[SOURCE RECORDS — start]
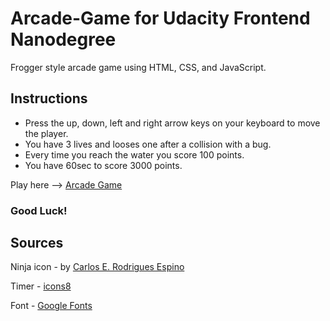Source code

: 
Arcade-Game for Udacity Frontend Nanodegree
===========================================

Frogger style arcade game using HTML, CSS, and JavaScript.

## Instructions

- Press the up, down, left and right arrow keys on your keyboard to move the player.
- You have 3 lives and looses one after a collision with a bug.
- Every time you reach the water you score 100 points.
- You have 60sec to score 3000 points.

Play here --> [Arcade Game](https://danihazler.github.io/fend-nanodegree-arcade-game/index.html)

### Good Luck!

## Sources

Ninja icon - by [Carlos E. Rodrigues Espino](https://www.iconfinder.com/icons/479477/avatar_ninja_samurai_warrior_icon#size=256)

Timer - [icons8](https://icons8.com/icon/set/timer/all)

Font - [Google Fonts](https://google.com/fonts)

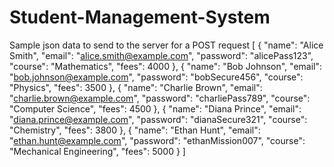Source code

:﻿# Student-Management-System

Sample json data to send to the server for a POST request
[
  {
    "name": "Alice Smith",
    "email": "alice.smith@example.com",
    "password": "alicePass123",
    "course": "Mathematics",
    "fees": 4000
  },
  {
    "name": "Bob Johnson",
    "email": "bob.johnson@example.com",
    "password": "bobSecure456",
    "course": "Physics",
    "fees": 3500
  },
  {
    "name": "Charlie Brown",
    "email": "charlie.brown@example.com",
    "password": "charliePass789",
    "course": "Computer Science",
    "fees": 4500
  },
  {
    "name": "Diana Prince",
    "email": "diana.prince@example.com",
    "password": "dianaSecure321",
    "course": "Chemistry",
    "fees": 3800
  },
  {
    "name": "Ethan Hunt",
    "email": "ethan.hunt@example.com",
    "password": "ethanMission007",
    "course": "Mechanical Engineering",
    "fees": 5000
  }
]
[SOURCE RECORDS — finish]
## EXERCISE INSTRUCTIONS
Please return a copy of each line in the entries that has the string "course".

## COMPLETED EXERCISE
    "course": "Mathematics",
    "course": "Physics",
    "course": "Computer Science",
    "course": "Chemistry",
    "course": "Mechanical Engineering",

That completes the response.